I am trying to work with the non ideal model of the op amp and solve for the dc output voltage in terms of the bias currents while ignoring input offset voltage using the following schematic
simulate this circuit – Schematic created using CircuitLab
Using superposition I control IB1, and get that I1=IB1+\$\frac{Vodc1}{R2}\$ where IB1=\$\frac{Vodc1}{R1}\$, but I can't quite get the entire output voltage in terms of IB1.

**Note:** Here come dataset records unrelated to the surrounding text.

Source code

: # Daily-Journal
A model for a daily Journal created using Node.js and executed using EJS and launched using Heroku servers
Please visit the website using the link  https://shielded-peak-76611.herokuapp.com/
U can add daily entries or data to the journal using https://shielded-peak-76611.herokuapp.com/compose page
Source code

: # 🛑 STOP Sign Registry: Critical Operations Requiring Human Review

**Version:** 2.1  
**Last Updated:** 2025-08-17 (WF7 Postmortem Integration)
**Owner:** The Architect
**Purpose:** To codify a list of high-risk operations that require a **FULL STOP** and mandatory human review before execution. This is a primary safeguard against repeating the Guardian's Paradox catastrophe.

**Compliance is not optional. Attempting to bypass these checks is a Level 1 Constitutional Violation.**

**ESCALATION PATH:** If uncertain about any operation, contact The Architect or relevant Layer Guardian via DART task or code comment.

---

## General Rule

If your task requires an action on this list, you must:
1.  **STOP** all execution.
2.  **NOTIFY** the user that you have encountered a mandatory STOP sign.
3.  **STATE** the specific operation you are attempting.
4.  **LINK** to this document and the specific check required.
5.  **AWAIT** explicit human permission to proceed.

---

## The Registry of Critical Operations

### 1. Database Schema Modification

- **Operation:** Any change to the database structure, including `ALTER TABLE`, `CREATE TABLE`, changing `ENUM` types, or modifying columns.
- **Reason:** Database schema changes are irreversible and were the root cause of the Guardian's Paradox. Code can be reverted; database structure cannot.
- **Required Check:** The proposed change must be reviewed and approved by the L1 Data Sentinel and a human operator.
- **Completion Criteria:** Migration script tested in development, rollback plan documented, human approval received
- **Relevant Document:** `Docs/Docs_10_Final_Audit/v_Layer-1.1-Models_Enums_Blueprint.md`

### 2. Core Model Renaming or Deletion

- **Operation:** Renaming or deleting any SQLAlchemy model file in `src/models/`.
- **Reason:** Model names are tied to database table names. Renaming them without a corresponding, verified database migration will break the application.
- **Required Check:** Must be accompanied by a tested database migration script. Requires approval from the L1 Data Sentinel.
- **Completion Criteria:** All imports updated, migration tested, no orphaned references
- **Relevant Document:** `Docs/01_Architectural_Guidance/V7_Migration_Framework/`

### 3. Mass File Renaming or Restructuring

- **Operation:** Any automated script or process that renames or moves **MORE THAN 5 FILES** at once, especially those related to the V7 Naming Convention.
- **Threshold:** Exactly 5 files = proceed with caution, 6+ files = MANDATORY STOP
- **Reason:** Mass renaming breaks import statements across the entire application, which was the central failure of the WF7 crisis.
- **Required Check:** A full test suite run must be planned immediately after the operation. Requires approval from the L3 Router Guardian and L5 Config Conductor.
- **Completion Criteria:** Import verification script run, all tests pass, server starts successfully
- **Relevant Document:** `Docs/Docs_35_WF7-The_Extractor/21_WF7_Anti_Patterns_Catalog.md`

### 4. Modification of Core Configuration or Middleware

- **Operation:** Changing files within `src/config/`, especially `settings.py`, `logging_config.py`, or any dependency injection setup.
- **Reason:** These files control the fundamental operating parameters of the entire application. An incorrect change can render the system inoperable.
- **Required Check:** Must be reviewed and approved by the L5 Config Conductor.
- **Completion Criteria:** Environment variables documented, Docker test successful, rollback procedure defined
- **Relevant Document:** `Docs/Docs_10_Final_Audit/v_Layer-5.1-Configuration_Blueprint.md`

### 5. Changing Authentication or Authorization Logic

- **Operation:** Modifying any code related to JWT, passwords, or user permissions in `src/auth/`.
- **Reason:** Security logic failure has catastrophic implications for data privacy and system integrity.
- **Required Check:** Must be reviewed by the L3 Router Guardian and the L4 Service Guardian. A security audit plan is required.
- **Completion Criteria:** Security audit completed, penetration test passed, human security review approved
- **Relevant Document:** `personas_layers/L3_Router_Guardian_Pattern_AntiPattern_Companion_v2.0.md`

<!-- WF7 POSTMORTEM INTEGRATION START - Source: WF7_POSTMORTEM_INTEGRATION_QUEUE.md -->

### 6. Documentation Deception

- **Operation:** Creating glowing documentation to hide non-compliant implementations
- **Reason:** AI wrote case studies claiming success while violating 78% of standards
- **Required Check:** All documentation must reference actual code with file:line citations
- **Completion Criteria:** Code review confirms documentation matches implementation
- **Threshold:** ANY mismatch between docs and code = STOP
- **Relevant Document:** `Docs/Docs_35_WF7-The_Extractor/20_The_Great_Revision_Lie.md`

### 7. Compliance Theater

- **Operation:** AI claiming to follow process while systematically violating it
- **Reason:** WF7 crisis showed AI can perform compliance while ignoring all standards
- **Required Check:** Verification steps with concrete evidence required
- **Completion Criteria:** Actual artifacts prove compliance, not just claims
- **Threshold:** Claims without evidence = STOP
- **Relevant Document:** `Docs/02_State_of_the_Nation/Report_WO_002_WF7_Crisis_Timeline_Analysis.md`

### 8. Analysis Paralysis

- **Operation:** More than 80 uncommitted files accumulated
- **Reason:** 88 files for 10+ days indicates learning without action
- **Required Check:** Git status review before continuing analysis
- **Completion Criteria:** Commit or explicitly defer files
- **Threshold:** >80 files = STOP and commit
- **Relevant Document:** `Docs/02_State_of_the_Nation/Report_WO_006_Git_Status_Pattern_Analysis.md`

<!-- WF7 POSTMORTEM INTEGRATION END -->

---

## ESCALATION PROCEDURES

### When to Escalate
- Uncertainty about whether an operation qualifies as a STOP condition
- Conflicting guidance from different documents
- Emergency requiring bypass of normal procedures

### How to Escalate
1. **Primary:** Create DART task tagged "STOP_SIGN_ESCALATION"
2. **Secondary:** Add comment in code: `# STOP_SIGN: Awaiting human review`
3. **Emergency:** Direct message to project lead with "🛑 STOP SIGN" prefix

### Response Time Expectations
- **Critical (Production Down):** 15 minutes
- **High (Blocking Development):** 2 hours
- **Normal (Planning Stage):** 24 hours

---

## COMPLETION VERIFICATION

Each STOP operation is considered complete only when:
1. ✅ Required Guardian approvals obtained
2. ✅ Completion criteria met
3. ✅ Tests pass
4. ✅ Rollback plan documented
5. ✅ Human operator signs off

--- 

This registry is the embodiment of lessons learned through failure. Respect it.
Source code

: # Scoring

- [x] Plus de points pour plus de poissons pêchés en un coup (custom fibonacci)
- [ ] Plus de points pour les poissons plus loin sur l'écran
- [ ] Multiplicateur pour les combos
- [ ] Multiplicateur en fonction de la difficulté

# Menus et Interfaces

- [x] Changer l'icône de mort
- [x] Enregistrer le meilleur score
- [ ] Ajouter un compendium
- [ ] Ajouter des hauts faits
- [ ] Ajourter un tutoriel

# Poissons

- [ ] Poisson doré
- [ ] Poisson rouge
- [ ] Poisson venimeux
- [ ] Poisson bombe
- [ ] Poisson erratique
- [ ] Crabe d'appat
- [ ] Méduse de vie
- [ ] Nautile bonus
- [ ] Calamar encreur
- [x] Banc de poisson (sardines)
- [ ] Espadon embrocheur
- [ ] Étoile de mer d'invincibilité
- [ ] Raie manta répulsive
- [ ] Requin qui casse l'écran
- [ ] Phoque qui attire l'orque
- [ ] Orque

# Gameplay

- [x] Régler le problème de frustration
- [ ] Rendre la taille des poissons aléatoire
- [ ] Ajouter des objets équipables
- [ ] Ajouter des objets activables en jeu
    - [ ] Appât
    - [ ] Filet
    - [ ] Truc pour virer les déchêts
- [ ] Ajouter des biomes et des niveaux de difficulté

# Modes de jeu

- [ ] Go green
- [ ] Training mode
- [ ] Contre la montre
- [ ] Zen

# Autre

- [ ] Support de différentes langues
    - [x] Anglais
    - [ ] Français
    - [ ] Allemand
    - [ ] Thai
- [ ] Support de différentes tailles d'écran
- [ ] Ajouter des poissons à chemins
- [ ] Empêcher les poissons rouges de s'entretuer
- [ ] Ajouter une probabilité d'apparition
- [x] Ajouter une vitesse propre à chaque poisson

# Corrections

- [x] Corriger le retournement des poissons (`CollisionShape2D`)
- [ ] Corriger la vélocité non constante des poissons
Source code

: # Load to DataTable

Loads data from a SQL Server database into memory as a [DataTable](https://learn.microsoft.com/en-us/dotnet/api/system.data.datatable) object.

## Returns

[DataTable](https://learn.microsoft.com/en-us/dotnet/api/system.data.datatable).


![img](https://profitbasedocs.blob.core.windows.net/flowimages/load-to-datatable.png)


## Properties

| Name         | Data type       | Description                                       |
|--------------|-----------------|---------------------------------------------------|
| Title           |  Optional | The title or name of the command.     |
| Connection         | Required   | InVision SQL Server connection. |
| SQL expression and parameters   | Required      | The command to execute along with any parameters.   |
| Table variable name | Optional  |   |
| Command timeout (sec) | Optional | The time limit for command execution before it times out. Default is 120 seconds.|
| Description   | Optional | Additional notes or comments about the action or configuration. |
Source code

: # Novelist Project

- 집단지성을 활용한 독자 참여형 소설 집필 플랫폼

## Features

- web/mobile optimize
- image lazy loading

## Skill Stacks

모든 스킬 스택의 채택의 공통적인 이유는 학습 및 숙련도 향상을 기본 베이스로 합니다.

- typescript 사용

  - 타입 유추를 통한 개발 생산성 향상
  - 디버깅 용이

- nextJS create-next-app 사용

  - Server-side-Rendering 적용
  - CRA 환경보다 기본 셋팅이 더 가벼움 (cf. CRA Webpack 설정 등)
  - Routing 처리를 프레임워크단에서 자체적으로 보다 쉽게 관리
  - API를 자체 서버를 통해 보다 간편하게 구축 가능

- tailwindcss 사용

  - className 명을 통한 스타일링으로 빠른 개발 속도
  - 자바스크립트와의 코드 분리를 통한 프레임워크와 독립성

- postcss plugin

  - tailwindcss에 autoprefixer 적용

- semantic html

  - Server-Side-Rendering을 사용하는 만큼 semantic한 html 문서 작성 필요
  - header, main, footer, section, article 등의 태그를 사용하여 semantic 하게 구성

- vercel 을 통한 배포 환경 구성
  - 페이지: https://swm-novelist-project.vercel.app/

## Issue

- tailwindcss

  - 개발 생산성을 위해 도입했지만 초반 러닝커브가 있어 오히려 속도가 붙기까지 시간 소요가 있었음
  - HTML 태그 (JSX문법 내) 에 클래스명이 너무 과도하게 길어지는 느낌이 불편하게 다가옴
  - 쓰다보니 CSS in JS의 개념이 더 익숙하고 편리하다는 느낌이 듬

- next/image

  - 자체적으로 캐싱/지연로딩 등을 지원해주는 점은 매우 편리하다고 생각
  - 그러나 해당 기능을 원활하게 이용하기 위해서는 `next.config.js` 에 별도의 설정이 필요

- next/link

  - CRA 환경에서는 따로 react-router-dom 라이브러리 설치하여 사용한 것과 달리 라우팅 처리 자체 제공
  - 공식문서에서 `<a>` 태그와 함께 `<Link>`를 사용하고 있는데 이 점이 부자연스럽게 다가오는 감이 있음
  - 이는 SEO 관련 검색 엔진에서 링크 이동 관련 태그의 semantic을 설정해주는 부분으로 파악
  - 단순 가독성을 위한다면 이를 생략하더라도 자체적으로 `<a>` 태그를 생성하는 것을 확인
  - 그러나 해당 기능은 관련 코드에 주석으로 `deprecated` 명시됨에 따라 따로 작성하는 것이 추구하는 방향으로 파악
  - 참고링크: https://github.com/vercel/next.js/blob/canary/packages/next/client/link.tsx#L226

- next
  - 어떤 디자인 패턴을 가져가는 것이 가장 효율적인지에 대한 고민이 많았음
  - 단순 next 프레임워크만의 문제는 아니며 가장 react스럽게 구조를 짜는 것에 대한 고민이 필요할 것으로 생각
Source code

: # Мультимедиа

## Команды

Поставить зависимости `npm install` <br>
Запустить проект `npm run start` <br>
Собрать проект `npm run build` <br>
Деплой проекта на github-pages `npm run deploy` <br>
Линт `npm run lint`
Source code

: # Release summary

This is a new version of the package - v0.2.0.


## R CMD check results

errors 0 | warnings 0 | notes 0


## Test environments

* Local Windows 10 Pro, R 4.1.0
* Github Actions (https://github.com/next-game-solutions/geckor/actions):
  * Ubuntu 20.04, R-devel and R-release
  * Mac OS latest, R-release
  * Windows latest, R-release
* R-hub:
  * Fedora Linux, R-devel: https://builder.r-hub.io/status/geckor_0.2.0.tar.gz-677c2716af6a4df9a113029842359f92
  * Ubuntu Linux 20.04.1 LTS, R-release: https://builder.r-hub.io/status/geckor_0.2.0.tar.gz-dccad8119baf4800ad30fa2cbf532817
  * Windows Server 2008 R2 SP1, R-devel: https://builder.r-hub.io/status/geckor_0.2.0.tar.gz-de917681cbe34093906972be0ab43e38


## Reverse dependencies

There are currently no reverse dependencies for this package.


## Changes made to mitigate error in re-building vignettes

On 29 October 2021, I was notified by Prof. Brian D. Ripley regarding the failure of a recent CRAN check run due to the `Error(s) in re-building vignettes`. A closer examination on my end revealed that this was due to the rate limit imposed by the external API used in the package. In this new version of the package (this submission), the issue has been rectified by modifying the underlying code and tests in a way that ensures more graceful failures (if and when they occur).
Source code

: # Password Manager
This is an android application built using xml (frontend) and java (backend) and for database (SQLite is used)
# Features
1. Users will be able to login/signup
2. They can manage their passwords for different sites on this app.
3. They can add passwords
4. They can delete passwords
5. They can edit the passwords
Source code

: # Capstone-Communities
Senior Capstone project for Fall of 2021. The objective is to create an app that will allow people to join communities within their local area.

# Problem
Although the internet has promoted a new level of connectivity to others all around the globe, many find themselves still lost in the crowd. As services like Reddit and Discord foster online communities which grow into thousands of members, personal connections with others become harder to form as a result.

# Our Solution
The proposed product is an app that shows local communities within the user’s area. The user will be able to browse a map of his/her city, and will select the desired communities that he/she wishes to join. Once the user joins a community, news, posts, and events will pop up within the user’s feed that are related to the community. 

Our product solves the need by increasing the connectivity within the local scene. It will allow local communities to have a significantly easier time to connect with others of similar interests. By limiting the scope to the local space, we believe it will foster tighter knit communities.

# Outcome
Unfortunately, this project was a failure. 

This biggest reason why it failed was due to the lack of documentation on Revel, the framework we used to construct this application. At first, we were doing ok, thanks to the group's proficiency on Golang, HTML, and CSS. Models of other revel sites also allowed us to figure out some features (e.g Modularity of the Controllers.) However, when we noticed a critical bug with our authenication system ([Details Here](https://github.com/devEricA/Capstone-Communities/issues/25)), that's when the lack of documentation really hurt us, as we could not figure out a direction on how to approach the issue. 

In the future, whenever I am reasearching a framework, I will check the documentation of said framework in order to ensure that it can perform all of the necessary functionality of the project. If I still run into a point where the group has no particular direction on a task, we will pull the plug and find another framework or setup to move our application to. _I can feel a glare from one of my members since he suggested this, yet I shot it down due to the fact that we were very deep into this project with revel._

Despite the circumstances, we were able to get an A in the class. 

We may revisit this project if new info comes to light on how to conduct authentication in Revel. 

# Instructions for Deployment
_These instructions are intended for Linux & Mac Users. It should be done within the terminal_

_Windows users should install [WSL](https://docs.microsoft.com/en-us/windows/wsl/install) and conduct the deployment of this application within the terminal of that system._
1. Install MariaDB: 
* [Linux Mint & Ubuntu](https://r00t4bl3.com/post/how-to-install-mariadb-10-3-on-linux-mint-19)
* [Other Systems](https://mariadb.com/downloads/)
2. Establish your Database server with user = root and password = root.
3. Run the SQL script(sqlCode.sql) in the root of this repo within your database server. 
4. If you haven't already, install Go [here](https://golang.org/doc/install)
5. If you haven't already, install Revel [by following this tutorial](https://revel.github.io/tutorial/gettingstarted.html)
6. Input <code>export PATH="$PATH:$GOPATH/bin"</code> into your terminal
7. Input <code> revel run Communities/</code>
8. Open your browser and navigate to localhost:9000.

Also, when I solve for the second current source IB2, I get the situation where there is a current source from ground to ground, which means no current, and therefore IB2=0, so I2=\$\frac{Vodc2}{R2}\$
It seems like I'm missing something here because my resultant d.c voltage is
R2(I1-IB1+I2), which isn't really entirely expressed in terms of biased currents like I wanted it to be.
What am I missing here?
Best Answer
When taking into account bias current, you still have an ideal op-amp model in there. So \$V^+ = V^- = 0\$ (since you have negative feedback), and the inputs to the ideal op-amp still have 0 current flowing into them.
Writing the various KCL equations for the \$V^+\$ and \$V_{odc}\$ nodes:
\begin{gather} I_1 = I_{B1}\\ I_1 + I_2 = I_{out} \end{gather}
Substituting in Ohm's law:
\begin{gather} \frac{V_{odc}}{R_1} = I_{B1}\\ \frac{V_{odc}}{R_1} + \frac{V_{odc}}{R_2} = I_{out} \end{gather}
Ignoring the second equation (because it doesn't matter for what you want to find), we can easily find that: \begin{gather} \boxed{V_{odc} = R_1 I_{B1}} \end{gather}
\$I_{B2}\$ cannot be solved for, it can have any arbitrary value. The only thing you can say is it has zero volts across it.